## Data for review
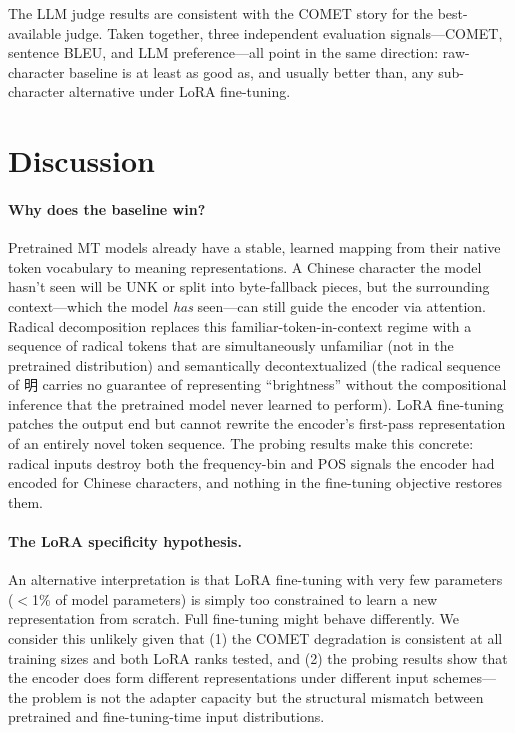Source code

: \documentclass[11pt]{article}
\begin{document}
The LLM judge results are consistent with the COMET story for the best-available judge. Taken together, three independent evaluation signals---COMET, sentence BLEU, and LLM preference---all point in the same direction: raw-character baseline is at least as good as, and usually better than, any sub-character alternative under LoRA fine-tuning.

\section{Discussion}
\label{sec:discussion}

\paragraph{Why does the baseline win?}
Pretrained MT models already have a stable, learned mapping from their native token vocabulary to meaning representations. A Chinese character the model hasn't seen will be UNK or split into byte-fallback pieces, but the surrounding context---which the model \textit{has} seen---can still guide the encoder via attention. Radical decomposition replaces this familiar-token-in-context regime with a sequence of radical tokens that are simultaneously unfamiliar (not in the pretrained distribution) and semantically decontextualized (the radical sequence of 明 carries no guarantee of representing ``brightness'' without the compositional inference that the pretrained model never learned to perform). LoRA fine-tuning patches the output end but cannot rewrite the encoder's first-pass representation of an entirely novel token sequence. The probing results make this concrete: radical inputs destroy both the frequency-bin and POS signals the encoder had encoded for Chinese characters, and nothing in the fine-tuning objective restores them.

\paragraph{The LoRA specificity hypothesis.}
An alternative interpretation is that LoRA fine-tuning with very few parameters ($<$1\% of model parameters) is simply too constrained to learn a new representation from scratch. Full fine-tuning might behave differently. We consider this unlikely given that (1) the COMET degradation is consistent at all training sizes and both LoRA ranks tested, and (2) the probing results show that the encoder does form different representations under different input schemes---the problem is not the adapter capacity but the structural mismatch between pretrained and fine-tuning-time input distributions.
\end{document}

## Exercise
Go through the records line by line, and copy each line that holds the string "paragraph".

## Answer section
\paragraph{Why does the baseline win?}
\paragraph{The LoRA specificity hypothesis.}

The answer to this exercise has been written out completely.